Dart was based in New York, with Kingsley in Los Angeles, but their relationship had grown frosty over the years, especially after Lois Smith's retirement during the early 2000s. Knowing Dart was angling to displace her, sources say Kingsley flew to New York and summoned her to a meeting in November 2004. There, with just the two of them and a human resources staffer, say the sources, she told Dart she was being fired.
Dart left the next day and formed her own powerhouse company, 42West, taking a slew of celebrities with her, including Martin Scorsese, Woody Allen, Mike Nichols and Scott Rudin. "After the Leslee thing, we knew it was going to take some time to structure the company in a way that would be really viable once I left," notes Kingsley.
With Cruise's exit, then Dart's, there was a sense she was fallible. The world she had commanded for so long was changing. She no longer could control information as she once had. The galaxy of TMZ and bloggers and endless online chatter repulsed her. "You lose control of something so fast," she explains. "Publicity in my day was all about control."

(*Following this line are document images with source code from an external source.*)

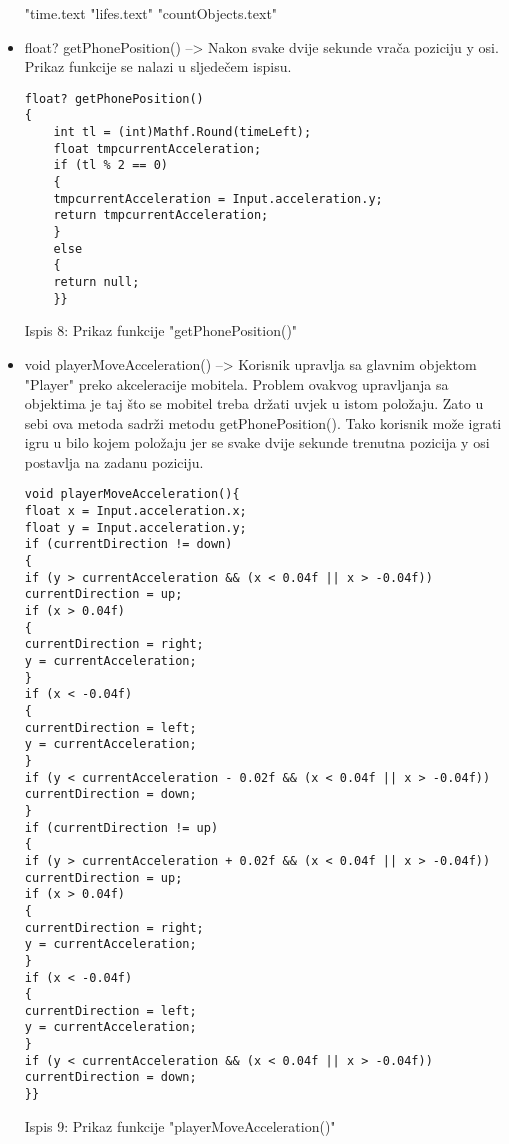 \begin{itemize}
\subitem"time.text
\subitem"lifes.text"
\subitem"countObjects.text"

\item float? getPhonePosition() --> Nakon svake dvije sekunde vrača poziciju y osi. Prikaz funkcije se nalazi u sljedečem ispisu.

\begin{verbatim}
float? getPhonePosition()
{
	int tl = (int)Mathf.Round(timeLeft);
	float tmpcurrentAcceleration;
	if (tl % 2 == 0)
	{
	tmpcurrentAcceleration = Input.acceleration.y;
	return tmpcurrentAcceleration;
	}
	else
	{
	return null;
	}}

\end{verbatim}
\begin{center}
	
	Ispis 8: Prikaz funkcije "getPhonePosition()"
\end{center}



\item void playerMoveAcceleration() --> Korisnik upravlja sa glavnim objektom "Player" preko akceleracije mobitela. Problem ovakvog upravljanja sa objektima je taj što se mobitel treba držati uvjek u istom položaju. Zato u sebi ova metoda sadrži metodu getPhonePosition(). Tako korisnik može igrati igru u bilo kojem položaju jer se svake dvije sekunde trenutna pozicija y osi postavlja na zadanu poziciju.


\begin{verbatim}
void playerMoveAcceleration(){
float x = Input.acceleration.x;
float y = Input.acceleration.y;
if (currentDirection != down)
{
if (y > currentAcceleration && (x < 0.04f || x > -0.04f))
currentDirection = up;
if (x > 0.04f)
{
currentDirection = right;
y = currentAcceleration;
}
if (x < -0.04f)
{
currentDirection = left;
y = currentAcceleration;
}
if (y < currentAcceleration - 0.02f && (x < 0.04f || x > -0.04f))
currentDirection = down;
}
if (currentDirection != up)
{
if (y > currentAcceleration + 0.02f && (x < 0.04f || x > -0.04f))
currentDirection = up;
if (x > 0.04f)
{
currentDirection = right;
y = currentAcceleration;
}
if (x < -0.04f)
{
currentDirection = left;
y = currentAcceleration;
}
if (y < currentAcceleration && (x < 0.04f || x > -0.04f))
currentDirection = down;
}}
\end{verbatim}
\begin{center}
	
	Ispis 9: Prikaz funkcije "playerMoveAcceleration()"
\end{center}


\end{itemize}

Kingsley had signed a new, two-year contract in late 2007, but her heart wasn't in it. She was longing to leave, and when her bosses at Interpublic insisted on more cuts, she decided to go. "I said: 'Let's do it. I'll take my money now.' Within 24 hours, I had the check. Then I took my son-in-law and cleaned out my office. I had been planning that for two years, thinking I had another year to serve, and I didn't have to."
She adds: "I was so relieved. I was ready to give it up. I was ready to go."
A lamp comes on, casting a glow across the room, the amber light reflected in Kingsley's glasses. We sit in silence.
Kingsley is happy like this. She has few regrets and conveys no sense of longing for the past. "My life is divided into my growing up, my professional life and now my retirement life," she says, "and it's like three different people. I feel a little bit of guilt in that I am not being of some service to the community or some cause, but I am quite selfish about it because I don't want to. Retirement is great!" -- great in every way except for the looming future.
Mortality has begun to vex her, and especially her loss of faith. Once, she notes, she would read the Bible every day -- a chapter from the Old Testament and a chapter from the New -- and she even taught Sunday school in her 20s. But now she has doubts, and they're growing.
"I don't know that there's somebody out there waiting to welcome me into the pearly gates," she says. "I am more and more thinking that maybe this is it and there's nothing afterward."
She wishes she could slow her mind enough to find the type of haven she created for her clients. But her brain is too active, as busy now as ever before. "If I could just meditate, I wonder what that would feel like," she muses. "But I can't. I can't turn it off. I can't stop."